ABOUT THIS TASK. The response should contain only those lines of the entries below that include the string "ederek".

SUPPLIED RECORDS.
━━━━━━━━

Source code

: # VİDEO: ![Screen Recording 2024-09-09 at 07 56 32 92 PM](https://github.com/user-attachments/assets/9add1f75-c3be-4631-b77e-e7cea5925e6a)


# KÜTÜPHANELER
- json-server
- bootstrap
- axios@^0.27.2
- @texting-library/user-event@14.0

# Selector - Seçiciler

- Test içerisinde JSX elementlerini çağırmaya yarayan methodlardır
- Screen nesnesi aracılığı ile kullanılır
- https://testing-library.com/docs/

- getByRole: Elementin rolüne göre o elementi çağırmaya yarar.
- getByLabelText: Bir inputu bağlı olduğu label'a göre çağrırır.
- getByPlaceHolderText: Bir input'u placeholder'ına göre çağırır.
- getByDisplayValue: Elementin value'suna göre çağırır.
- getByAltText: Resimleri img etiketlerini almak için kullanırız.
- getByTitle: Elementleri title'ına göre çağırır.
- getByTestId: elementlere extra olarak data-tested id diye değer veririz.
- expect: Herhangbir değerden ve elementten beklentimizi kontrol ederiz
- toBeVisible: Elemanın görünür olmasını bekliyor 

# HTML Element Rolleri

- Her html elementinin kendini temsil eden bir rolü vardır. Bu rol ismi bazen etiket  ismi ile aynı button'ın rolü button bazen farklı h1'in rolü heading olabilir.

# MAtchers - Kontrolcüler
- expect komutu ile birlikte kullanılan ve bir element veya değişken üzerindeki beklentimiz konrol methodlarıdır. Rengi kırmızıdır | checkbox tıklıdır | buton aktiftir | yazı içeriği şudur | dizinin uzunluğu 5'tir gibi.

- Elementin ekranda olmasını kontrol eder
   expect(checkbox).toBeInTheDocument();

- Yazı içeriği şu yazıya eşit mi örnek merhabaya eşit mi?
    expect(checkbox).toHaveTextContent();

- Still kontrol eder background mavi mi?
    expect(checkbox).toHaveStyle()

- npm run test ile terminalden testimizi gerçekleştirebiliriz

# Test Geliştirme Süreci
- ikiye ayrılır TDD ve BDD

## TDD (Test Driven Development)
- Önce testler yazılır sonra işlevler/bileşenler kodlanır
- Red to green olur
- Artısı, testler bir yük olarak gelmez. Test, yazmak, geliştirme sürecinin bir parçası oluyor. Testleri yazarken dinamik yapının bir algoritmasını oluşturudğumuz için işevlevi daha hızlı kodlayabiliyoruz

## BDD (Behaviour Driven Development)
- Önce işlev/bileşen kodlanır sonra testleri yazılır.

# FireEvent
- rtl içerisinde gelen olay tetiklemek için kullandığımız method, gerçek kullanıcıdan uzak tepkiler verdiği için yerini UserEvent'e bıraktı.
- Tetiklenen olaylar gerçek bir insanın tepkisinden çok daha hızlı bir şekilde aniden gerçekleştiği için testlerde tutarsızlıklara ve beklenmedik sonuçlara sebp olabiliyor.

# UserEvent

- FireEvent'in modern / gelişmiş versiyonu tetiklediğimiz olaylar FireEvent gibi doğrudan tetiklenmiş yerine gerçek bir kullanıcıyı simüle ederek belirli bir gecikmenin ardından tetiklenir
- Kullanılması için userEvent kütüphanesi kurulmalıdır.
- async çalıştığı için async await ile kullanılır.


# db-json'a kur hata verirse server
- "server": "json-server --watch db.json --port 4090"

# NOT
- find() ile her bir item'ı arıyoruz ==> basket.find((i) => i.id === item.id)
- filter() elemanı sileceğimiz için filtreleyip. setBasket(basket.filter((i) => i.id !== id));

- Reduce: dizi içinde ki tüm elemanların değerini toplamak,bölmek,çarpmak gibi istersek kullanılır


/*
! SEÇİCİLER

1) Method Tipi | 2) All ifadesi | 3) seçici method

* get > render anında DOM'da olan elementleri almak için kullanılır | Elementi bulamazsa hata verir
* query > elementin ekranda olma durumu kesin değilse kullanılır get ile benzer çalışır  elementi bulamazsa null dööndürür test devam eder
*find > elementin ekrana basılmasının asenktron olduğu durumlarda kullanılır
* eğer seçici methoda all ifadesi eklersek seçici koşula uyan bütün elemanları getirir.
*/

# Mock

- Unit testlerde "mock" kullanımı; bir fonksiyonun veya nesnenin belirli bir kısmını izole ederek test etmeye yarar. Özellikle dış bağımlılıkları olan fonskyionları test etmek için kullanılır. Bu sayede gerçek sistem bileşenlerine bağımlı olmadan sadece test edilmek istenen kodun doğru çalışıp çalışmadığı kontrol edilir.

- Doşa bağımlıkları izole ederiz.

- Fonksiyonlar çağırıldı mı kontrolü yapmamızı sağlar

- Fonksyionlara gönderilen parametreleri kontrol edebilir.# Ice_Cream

━━━━━━━━

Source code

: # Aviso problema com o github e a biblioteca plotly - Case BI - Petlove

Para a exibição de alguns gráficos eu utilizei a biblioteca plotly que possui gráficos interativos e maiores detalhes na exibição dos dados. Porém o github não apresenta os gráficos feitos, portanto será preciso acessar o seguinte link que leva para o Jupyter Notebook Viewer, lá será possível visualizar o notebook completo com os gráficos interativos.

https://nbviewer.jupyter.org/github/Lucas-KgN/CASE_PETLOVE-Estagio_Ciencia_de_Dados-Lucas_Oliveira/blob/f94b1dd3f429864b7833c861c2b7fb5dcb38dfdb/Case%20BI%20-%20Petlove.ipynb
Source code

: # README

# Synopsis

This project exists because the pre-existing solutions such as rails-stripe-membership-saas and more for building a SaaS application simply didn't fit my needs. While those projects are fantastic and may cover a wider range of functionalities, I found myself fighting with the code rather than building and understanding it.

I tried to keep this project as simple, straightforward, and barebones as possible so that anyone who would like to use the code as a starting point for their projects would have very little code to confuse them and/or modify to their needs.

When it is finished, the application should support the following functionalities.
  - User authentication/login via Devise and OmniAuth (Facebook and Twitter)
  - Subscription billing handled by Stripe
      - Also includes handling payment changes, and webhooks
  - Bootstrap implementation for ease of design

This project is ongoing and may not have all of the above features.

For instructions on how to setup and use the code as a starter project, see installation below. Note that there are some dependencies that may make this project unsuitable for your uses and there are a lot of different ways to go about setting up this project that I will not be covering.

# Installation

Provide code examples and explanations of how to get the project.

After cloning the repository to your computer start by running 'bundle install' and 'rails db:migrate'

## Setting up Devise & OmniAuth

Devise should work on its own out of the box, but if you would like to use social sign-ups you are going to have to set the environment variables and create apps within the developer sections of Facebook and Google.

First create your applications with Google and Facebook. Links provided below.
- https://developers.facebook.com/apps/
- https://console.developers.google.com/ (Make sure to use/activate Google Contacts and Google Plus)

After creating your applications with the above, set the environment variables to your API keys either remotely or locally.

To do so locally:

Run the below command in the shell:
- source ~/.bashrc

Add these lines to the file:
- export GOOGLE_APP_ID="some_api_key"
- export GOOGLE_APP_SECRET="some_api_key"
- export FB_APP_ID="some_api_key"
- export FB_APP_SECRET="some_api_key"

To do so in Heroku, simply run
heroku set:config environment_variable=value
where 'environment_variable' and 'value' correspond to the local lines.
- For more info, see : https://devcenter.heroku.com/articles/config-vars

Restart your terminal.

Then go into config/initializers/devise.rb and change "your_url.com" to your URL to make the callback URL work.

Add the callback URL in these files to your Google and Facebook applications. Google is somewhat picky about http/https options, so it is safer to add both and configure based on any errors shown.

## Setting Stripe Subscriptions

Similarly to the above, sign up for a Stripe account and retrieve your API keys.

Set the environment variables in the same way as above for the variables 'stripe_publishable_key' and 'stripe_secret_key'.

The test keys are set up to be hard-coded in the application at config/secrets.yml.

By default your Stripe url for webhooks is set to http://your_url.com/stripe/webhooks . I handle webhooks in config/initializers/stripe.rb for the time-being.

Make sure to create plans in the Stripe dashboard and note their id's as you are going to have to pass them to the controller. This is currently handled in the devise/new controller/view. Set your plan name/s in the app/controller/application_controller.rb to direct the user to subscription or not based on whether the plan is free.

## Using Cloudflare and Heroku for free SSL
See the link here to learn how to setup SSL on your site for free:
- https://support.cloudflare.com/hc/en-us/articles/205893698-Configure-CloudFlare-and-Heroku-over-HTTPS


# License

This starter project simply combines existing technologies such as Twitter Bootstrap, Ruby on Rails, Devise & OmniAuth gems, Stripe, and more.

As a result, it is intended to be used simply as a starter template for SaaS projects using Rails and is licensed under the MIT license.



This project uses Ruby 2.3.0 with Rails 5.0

━━━━━━━━

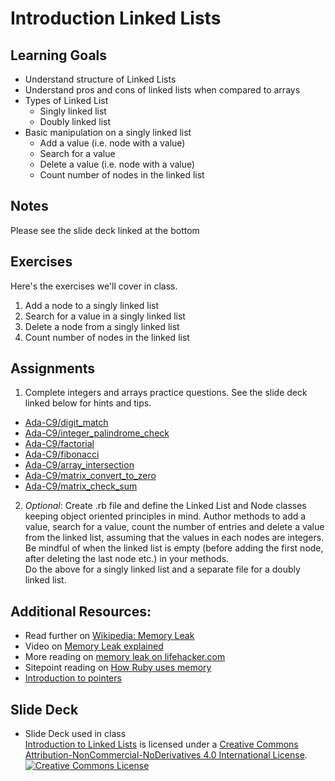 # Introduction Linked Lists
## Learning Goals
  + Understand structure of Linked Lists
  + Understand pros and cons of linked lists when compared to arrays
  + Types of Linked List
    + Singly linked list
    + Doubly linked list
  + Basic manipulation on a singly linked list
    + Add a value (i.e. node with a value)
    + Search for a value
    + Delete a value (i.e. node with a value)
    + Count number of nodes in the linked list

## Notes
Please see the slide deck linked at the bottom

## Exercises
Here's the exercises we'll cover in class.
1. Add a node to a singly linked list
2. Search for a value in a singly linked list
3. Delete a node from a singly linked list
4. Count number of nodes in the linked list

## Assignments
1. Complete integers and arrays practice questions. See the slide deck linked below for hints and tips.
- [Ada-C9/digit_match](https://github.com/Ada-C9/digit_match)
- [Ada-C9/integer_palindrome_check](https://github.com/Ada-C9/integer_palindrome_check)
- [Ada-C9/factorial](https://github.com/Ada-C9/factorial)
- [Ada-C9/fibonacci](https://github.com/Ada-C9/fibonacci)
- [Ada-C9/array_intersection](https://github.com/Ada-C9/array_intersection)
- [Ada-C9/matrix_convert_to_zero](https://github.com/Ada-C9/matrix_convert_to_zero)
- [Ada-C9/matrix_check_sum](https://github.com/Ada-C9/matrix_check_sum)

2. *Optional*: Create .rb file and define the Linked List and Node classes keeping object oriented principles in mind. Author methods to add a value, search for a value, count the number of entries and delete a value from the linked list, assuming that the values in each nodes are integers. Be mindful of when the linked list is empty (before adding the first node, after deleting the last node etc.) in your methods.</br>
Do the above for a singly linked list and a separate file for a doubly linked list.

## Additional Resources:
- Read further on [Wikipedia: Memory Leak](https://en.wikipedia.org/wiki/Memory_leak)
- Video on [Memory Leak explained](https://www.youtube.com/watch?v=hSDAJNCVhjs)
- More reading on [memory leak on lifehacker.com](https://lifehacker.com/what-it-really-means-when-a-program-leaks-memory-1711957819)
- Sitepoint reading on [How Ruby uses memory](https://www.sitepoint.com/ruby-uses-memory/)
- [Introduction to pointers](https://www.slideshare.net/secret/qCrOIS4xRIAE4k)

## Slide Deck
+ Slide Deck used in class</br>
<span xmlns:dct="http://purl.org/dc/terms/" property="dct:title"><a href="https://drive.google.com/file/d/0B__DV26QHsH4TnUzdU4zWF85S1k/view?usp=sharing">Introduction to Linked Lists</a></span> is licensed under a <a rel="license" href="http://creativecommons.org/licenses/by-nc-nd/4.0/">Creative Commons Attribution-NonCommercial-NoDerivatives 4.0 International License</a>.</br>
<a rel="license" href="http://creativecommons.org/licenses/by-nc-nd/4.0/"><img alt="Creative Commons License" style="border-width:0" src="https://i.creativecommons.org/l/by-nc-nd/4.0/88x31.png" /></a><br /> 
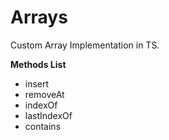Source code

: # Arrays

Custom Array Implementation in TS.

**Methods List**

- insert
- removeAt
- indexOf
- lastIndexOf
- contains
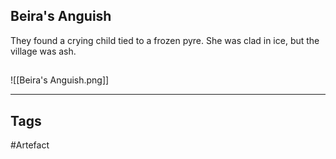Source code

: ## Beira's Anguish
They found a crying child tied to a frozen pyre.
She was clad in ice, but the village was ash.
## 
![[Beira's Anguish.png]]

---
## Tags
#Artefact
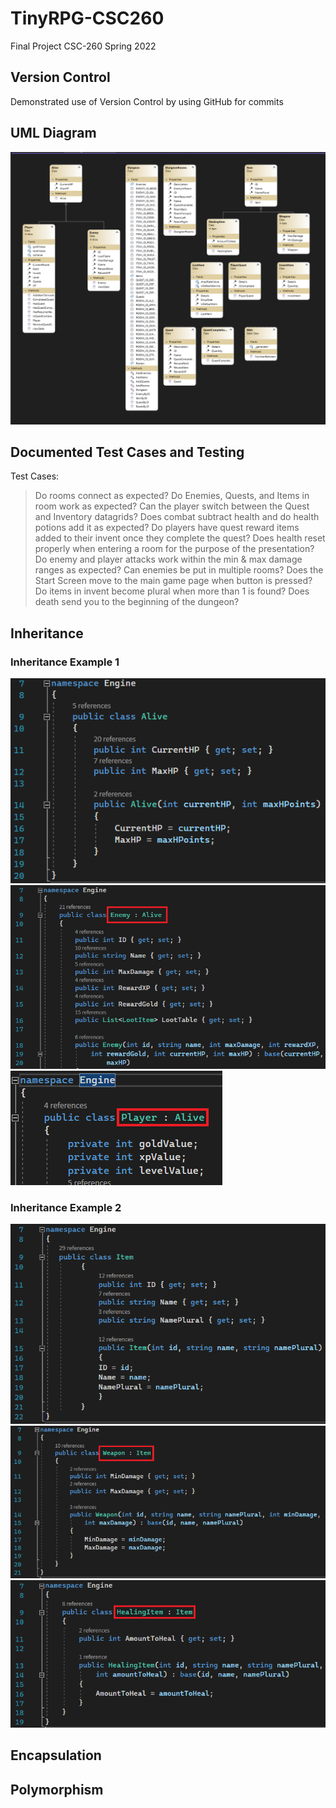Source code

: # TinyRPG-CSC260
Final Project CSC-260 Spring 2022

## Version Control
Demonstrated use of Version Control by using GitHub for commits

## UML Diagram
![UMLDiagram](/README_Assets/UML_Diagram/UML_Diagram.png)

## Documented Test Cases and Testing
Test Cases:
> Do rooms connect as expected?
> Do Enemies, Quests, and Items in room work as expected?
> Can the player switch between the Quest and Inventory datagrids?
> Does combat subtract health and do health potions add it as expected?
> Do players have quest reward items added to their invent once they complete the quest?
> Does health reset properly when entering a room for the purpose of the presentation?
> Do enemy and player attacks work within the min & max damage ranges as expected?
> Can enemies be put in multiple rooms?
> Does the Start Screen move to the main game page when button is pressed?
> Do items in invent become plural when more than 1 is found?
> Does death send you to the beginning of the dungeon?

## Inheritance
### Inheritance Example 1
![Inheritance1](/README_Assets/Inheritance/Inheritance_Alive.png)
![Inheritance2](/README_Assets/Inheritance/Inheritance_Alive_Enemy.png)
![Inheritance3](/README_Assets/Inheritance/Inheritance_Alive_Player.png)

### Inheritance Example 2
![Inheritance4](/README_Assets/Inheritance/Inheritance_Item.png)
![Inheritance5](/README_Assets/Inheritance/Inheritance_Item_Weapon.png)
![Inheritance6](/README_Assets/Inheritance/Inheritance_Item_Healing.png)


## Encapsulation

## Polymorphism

━━━━━━━━

TASK RESULT.
- FireEvent'in modern / gelişmiş versiyonu tetiklediğimiz olaylar FireEvent gibi doğrudan tetiklenmiş yerine gerçek bir kullanıcıyı simüle ederek belirli bir gecikmenin ardından tetiklenir
- Unit testlerde "mock" kullanımı; bir fonksiyonun veya nesnenin belirli bir kısmını izole ederek test etmeye yarar. Özellikle dış bağımlılıkları olan fonskyionları test etmek için kullanılır. Bu sayede gerçek sistem bileşenlerine bağımlı olmadan sadece test edilmek istenen kodun doğru çalışıp çalışmadığı kontrol edilir.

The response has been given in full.